My main research focus is understanding how planet formation happens in different environments. Planets are formed from flattened discs of material around young stars, and young stars are found in clustered groups. Depending on the cluster, these stars can shine on one another with UV light and evaporate the discs, which can affect how planets form. We have been able to see this for some time in the strongest UV environment, but don’t know what happens to most discs, which are shone upon by more intermediate UV radiation fields. I have developed world leading models of this evaporation of discs and am now leading an observing campaign to try and catch the process in action in the most common UV environments. 

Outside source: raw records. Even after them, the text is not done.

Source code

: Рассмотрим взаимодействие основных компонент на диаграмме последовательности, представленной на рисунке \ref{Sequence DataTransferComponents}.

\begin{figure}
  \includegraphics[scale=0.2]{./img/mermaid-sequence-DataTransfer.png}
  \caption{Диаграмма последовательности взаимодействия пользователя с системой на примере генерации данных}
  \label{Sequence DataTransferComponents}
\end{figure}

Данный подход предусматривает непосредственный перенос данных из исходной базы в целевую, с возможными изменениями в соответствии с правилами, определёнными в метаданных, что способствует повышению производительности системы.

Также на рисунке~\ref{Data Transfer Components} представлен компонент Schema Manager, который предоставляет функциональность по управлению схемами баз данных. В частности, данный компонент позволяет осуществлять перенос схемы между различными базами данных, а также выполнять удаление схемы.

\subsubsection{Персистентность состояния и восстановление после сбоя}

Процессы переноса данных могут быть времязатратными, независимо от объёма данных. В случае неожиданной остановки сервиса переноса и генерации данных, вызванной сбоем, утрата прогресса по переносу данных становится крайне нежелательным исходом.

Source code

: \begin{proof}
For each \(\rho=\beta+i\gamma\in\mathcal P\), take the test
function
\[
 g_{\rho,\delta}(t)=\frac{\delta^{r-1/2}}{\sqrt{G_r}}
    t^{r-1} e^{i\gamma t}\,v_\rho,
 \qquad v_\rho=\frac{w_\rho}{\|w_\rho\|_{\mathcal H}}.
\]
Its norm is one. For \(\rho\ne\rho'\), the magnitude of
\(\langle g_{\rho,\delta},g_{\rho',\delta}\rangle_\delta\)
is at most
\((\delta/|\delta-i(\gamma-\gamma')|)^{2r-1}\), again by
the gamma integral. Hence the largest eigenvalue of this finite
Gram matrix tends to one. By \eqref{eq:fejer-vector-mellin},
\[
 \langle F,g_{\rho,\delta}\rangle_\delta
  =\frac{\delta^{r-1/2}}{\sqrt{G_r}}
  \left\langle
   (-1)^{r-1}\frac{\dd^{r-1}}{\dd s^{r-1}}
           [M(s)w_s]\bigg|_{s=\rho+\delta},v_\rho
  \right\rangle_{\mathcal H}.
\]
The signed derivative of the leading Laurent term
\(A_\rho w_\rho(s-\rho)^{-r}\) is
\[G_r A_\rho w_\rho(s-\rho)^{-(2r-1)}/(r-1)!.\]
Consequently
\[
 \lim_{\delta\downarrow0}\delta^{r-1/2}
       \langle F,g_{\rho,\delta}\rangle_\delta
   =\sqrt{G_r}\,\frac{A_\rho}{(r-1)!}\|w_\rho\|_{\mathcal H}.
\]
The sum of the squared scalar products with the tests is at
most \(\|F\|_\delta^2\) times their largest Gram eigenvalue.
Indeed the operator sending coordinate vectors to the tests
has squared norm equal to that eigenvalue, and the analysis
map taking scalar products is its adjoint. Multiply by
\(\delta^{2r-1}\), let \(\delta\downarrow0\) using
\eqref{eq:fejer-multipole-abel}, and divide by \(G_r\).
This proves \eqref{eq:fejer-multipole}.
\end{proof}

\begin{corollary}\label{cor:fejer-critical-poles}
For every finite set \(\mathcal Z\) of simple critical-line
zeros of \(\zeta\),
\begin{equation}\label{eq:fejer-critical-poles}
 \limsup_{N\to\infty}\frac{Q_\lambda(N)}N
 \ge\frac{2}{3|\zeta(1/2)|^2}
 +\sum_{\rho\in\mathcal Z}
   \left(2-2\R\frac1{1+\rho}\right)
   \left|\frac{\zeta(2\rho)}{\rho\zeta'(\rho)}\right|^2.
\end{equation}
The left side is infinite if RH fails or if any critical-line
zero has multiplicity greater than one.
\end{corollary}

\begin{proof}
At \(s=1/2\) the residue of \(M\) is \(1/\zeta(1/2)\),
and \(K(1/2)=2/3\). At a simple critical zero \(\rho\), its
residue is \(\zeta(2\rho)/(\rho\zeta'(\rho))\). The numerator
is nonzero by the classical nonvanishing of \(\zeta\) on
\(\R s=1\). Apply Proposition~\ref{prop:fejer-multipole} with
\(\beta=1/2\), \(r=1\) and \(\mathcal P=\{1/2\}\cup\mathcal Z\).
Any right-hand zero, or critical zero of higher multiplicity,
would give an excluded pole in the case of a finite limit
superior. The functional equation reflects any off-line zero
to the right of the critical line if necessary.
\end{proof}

I primarily use computer simulations in my research, but also work with real observations from state of the art facilities such as ALMA and JWST

Examples of research funding:

I am currently funded by a Royal Society Dorothy Hodgkin Fellowship.

Publications

A list of my publications can be found here

Public Engagement

I am strongly engaged in public outreach, for example

  • QMUL Festival of communities in 2022
  • Launching bottle rockets with Carealot Day Nursery in Chelmsford
  • Speaking for QMFutures. 
  • I am part of the creativity and curiosity art-science collaboration (https://www.creativityandcuriosity.com/)
  • I was special guest on the exoplanet podcast (http://www.exocast.org/exocast-35b/)
  • I spoke at the Berlin Großplanetarium for Berlin Science week in 2019
  • School visits (Maple Cross Primary and Hilltop Primary)
  • I have given talks for Crayford Manor Astronomical Society and the London Amateur Astrophysics Group (LAAG).